- Work to be completed -
Count how many lines in the entries below hold "fire". Only the number belongs in the answer.

------ Data supplied ------

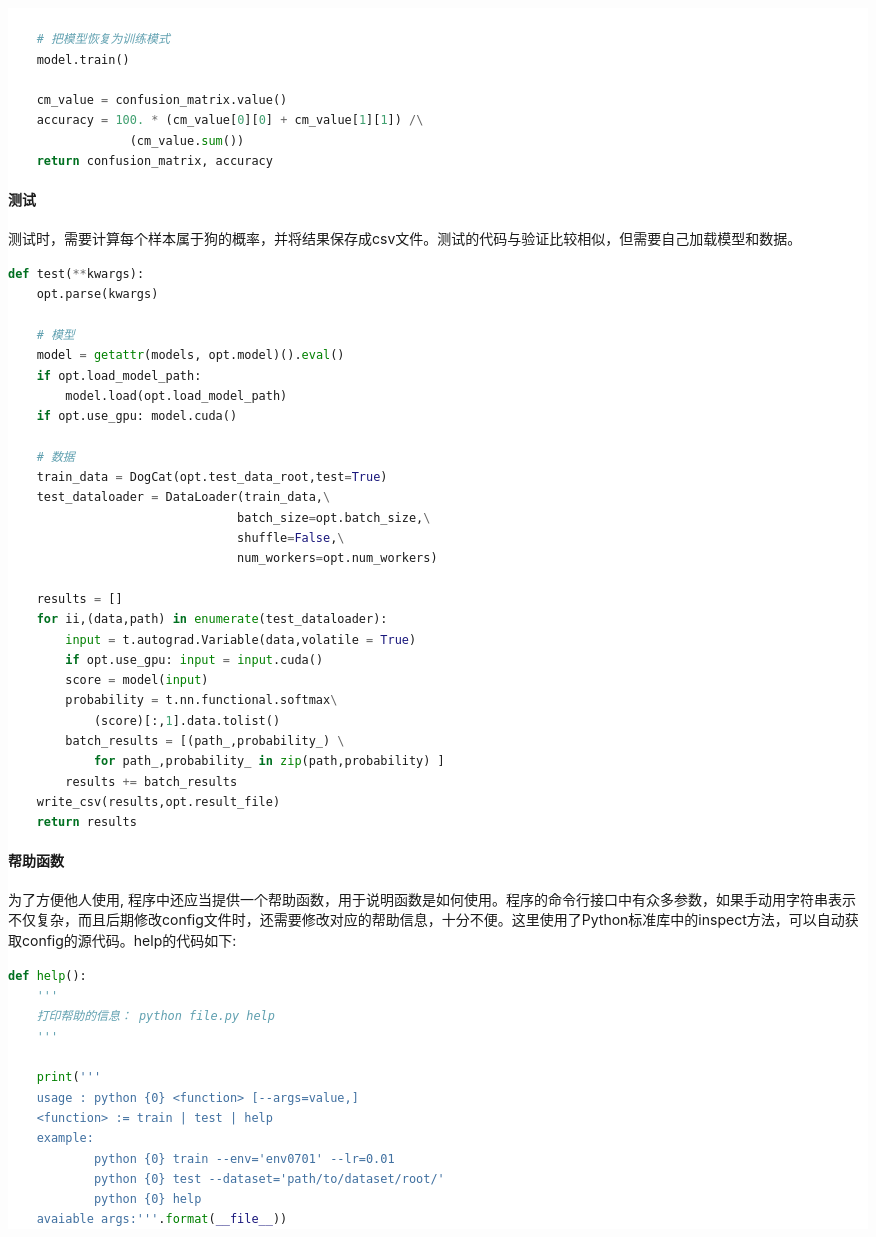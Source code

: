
 ```python

    # 把模型恢复为训练模式
    model.train()
    
    cm_value = confusion_matrix.value()
    accuracy = 100. * (cm_value[0][0] + cm_value[1][1]) /\
			     (cm_value.sum())
    return confusion_matrix, accuracy
```

#### 测试

测试时，需要计算每个样本属于狗的概率，并将结果保存成csv文件。测试的代码与验证比较相似，但需要自己加载模型和数据。

```python
def test(**kwargs):
    opt.parse(kwargs)
    
    # 模型
    model = getattr(models, opt.model)().eval()
    if opt.load_model_path:
        model.load(opt.load_model_path)
    if opt.use_gpu: model.cuda()

    # 数据
    train_data = DogCat(opt.test_data_root,test=True)
    test_dataloader = DataLoader(train_data,\
							    batch_size=opt.batch_size,\
							    shuffle=False,\
							    num_workers=opt.num_workers)
    
    results = []
    for ii,(data,path) in enumerate(test_dataloader):
        input = t.autograd.Variable(data,volatile = True)
        if opt.use_gpu: input = input.cuda()
        score = model(input)
        probability = t.nn.functional.softmax\
	        (score)[:,1].data.tolist()      
        batch_results = [(path_,probability_) \
	        for path_,probability_ in zip(path,probability) ]
        results += batch_results
    write_csv(results,opt.result_file)
    return results
```

#### 帮助函数

为了方便他人使用, 程序中还应当提供一个帮助函数，用于说明函数是如何使用。程序的命令行接口中有众多参数，如果手动用字符串表示不仅复杂，而且后期修改config文件时，还需要修改对应的帮助信息，十分不便。这里使用了Python标准库中的inspect方法，可以自动获取config的源代码。help的代码如下:

```python
def help():
    '''
    打印帮助的信息： python file.py help
    '''
    
    print('''
    usage : python {0} <function> [--args=value,]
    <function> := train | test | help
    example: 
            python {0} train --env='env0701' --lr=0.01
            python {0} test --dataset='path/to/dataset/root/'
            python {0} help
    avaiable args:'''.format(__file__))

```

[^1]: https://www.kaggle.com/c/dogs-vs-cats-redux-kernels-edition
[^3]: https://github.com/google/python-fire
[^4]: https://github.com/google/python-fire/blob/master/doc/guide.md
[^5]: https://github.com/pytorch/tnt
[^6]: https://github.com/torchnet/torchnet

------

- Answer for the task -
2